On October 22, 2007, another panel of this Court reversed the District Court’s order, insofar as it denied defendants’ motion for summary judgment. See Moore, 505 F.3d at 216. The opinion stated at the outset that the “gravamen of [Moore’s] complaint is that the Deputies’ entry into his study and seizure of his drugs violated the Fourth Amendment to the United States Constitution.” Id. at 206 (emphasis added). It then went on to hold that although Sines lacked the authority to consent to the Deputies’ entry of Moore’s study, this law “was not clearly established,” and, as such, the Deputies were entitled to qualified immunity. Id. at 216. The opinion concluded by noting that “[t]he case is remanded to the district court so that it may enter summary judgment in defendants’ favor.” Id.

It appears that after the return of the mandate but before acting on the instructions of the Court of Appeals to “enter summary judgment in defendants’ favor,” id., the District Court authorized the filing of a second motion for summary judgment so that it could consider whether any of Moore’s claims survived the grant of defendants’ first motion for summary judgment and, if so, whether any of those claims required a trial. On February 14, 2008, defendants filed a second motion for summary judgment. Specifically, they argued that, to the extent Moore asserted a claim under the Due Process Clause that survived the Court of Appeals decision of October 22, 2007, the claim should be dismissed on the merits or dismissed because Deputies Andreno and Palmer are entitled to qualified immunity.

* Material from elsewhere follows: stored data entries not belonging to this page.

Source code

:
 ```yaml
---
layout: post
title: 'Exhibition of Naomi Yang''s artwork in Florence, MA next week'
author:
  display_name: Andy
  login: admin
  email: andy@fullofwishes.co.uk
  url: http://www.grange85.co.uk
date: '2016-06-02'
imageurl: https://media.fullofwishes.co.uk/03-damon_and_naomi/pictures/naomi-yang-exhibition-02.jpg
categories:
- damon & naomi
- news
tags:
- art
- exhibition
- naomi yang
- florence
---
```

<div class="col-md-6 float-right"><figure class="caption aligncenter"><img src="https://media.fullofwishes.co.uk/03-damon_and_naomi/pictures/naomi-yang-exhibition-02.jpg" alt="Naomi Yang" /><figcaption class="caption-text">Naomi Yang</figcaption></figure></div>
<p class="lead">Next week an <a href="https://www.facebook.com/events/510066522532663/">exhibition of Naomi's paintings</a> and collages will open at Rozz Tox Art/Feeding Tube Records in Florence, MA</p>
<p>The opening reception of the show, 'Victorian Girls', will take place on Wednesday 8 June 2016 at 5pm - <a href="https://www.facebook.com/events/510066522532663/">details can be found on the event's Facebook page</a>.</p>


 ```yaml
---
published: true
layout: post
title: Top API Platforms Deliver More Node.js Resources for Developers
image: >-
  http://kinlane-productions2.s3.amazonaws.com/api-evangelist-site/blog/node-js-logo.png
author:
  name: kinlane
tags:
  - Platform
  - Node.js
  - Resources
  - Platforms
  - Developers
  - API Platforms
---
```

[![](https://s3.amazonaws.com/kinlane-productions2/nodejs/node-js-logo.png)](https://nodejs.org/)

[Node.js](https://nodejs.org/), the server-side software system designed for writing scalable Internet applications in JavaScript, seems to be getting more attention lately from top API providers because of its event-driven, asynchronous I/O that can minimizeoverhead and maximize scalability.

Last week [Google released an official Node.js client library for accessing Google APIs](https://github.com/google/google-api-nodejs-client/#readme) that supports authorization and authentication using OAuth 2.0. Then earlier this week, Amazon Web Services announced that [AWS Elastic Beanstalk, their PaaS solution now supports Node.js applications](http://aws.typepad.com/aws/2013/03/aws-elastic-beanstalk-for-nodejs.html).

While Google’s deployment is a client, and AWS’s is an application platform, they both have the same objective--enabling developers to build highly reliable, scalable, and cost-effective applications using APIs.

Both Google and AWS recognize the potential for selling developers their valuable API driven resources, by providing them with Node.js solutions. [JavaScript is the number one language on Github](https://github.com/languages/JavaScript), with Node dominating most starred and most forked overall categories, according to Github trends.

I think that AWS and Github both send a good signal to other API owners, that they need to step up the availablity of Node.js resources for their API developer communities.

In an order entered on April 18, 2008, the District Court denied defendants’ motion for summary judgment with respect to plaintiffs Due Process claim.1 Specifically, the District Court determined that although there were no remaining issues with respect to the search of Moore’s study, there was a “problem” with the fact that the Deputies had seized Moore’s property but had given him no notice of this fact. J.A. 320. The District Court first cited a passage from the Supreme Court’s decision in City of West Covina v. Perkins, 525 U.S. 234, 119 S.Ct. 678, 142 L.Ed.2d 636 (1999), in which the Court stated “when law enforcement agents seize property pursuant to warrant, due process requires them to take reasonable steps to give notice that the property has been taken so the owner can pursue available remedies for its return.” J.A. 320 (quoting Perkins, 525 U.S. at 240, 119 S.Ct. 678). The District Court then stated that it could see “no appreciable distinction between a warrantless seizure and a seizure conducted pursuant to a warrant that would excuse the requirement of notice.” J.A. 321-22. Accordingly, the District Court concluded that “defendants were obligated to take reasonable steps to give notice that the property ha[d] been taken so defendant could pursue available remedies for its return.” Id. at 322. As to the [598]*598matter of qualified immunity, the District Court determined that “this rule was enunciated by the Supreme Court in 1999, long before actions at issue here, thereby overcoming any qualified immunity claims. Accordingly, it was well-settled that such notice was required and defendants are not entitled to qualified immunity on this issue.” Id. Defendants filed a timely notice of appeal.

At the outset of our discussion, we recall that the October 22, 2007 opinion of this Court instructed the District Court to “enter summary judgment in defendants’ favor.” Moore, 505 F.3d at 216. However, to the extent that there remains confusion about whether Moore’s due process claim was considered in that decision, we address that claim now. We further note that “[bjecause the denial of a motion for summary judgment is not a final judgment, it is generally not immediately ap-pealable.” Walczyk v. Rio, 496 F.3d 139, 153 (2d Cir.2007).